Monash Business School’s Australian Consumer and Retail Studies (ACRS) group hoped to provide context to the current struggle consumers are experiencing with the report.
“We wanted to understand if and how consumers are changing their spending habits to relieve these financial pressures, and how justifiable certain deviant behaviours, such as retail theft, are to consumers in the current climate,” lead researcher Stephanie Atto said.
The research found that many Australians believe retail theft was justifiable to some degree given the current circumstances:
- 28 per cent believe it is OK to take an item without paying for it
- 30 per cent believe it is fine to change the price tags on products
- 32 per cent believe not scanning some items at a self-serve checkout is ‘fine’
- 37 per cent believe scanning items as cheaper items at the self-serve check out is ‘justifiable’.
“Fears of opportunistic consumers have been growing among retail businesses who not only face the issue of decreasing consumer spend, but also the need to be wary of consumers looking to save money through more deviant means,” Atto said.
Young consumers can justify retail theft on some levels.
Age divide in attitudes
Older consumers, aged over 55, were more inclined to declare retail theft as “not at all” justifiable, compared to other age groups, particularly younger consumers (aged 18 to 34).
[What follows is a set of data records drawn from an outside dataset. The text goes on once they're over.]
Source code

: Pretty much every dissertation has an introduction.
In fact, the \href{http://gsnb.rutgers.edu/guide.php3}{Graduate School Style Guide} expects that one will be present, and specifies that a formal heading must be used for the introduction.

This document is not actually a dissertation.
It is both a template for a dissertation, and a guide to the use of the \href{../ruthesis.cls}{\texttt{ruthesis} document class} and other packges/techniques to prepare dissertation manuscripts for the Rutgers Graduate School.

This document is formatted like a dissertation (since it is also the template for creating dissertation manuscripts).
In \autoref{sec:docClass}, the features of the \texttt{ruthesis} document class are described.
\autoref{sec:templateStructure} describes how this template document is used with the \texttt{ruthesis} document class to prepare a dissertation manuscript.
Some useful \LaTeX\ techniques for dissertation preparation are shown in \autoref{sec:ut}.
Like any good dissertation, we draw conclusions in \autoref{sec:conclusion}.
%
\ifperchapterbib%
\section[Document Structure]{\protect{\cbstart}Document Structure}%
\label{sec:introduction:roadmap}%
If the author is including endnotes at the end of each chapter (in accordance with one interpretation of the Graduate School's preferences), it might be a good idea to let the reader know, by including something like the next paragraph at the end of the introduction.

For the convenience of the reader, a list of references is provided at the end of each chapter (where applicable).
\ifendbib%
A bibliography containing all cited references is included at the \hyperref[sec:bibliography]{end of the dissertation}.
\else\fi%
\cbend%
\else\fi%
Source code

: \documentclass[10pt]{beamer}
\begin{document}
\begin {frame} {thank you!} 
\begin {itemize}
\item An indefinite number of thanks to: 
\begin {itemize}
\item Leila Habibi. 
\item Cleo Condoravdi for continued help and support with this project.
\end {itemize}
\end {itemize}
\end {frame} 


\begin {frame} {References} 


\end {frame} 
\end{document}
“More specifically, 93 per cent of older consumer said ‘taking an item without paying for it’ was ‘not at all’ justifiable, compared to only 47 per cent of younger consumers,” the researchers said.
“The remaining 53 per cent of younger consumers felt it was ‘a little’ to ‘completely’ justifiable.
“Similarly, ‘changing price tags on products’ was ‘not at all’ justifiable to 90 per cent of older consumers compared to 45 per cent of younger consumers.”
Although retail theft might be justifiable in the eyes of Australia’s youth, it isn’t an indication or proof that they are the ones who are actually stealing.
The report comes as Woolworths and Coles increase their anti-theft measures in stores.
Although the cost-of-living crisis is hurting people of all ages, young Australians are particularly feeling the burn, as they generally have less savings to fall back on.
A majority of Australians consumers reported their non-discretionary spending had increased in the past 12 months, and 60 per cent of people said they had observed their essential grocery items going up in price.
Consumers are worse off
The ACRS group also found that 50 per cent of consumers are financially worse off now compared to a year ago.
Additionally, consumers are feeling pessimistic about their current and future finances and the expectations of future business conditions.
And 42 per cent believe now is not the time to be splurging on pricier items like furniture, refrigerators and televisions.
“Much of the consumer financial pessimism and changes in spending habits has been attributed to inflation and expectations of ongoing rate increases, which will need to abate before any significant changes to consumer confidence can be seen,” Atto said.
Out of all the age groups, it was those aged 35 to 54 who were the most pessimistic about their current financial situation, with 57 per cent of consumers in that age group being worse off financially now compared to a year ago.
Right now, shoppers are focused on buying the basics, like groceries, housing and insurance and cutting back on non-essentials like clothing and takeaway.